+++ Records for the task
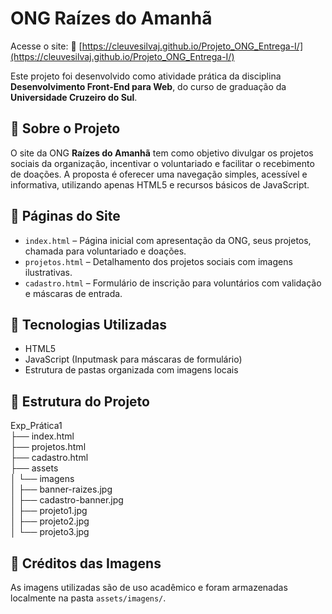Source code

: # ONG Raízes do Amanhã

Acesse o site:
🔗 [https://cleuvesilvaj.github.io/Projeto_ONG_Entrega-I/](https://cleuvesilvaj.github.io/Projeto_ONG_Entrega-I/)

Este projeto foi desenvolvido como atividade prática da disciplina **Desenvolvimento Front-End para Web**, do curso de graduação da **Universidade Cruzeiro do Sul**.


## 🌱 Sobre o Projeto

O site da ONG **Raízes do Amanhã** tem como objetivo divulgar os projetos sociais da organização, incentivar o voluntariado e facilitar o recebimento de doações. A proposta é oferecer uma navegação simples, acessível e informativa, utilizando apenas HTML5 e recursos básicos de JavaScript.

## 📄 Páginas do Site

- `index.html` – Página inicial com apresentação da ONG, seus projetos, chamada para voluntariado e doações.  
- `projetos.html` – Detalhamento dos projetos sociais com imagens ilustrativas.  
- `cadastro.html` – Formulário de inscrição para voluntários com validação e máscaras de entrada.

## 🧰 Tecnologias Utilizadas

- HTML5  
- JavaScript (Inputmask para máscaras de formulário)  
- Estrutura de pastas organizada com imagens locais

## 📁 Estrutura do Projeto

Exp_Prática1  
├── index.html  
├── projetos.html  
├── cadastro.html  
├── assets  
│   └── imagens  
│       ├── banner-raizes.jpg  
│       ├── cadastro-banner.jpg  
│       ├── projeto1.jpg  
│       ├── projeto2.jpg  
│       └── projeto3.jpg  

## 📸 Créditos das Imagens

As imagens utilizadas são de uso acadêmico e foram armazenadas localmente na pasta `assets/imagens/`.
++++++
--- What you will do ---
Give the number of lines in the data above that include the word "banner", with no other words.

--- Your solution ---
2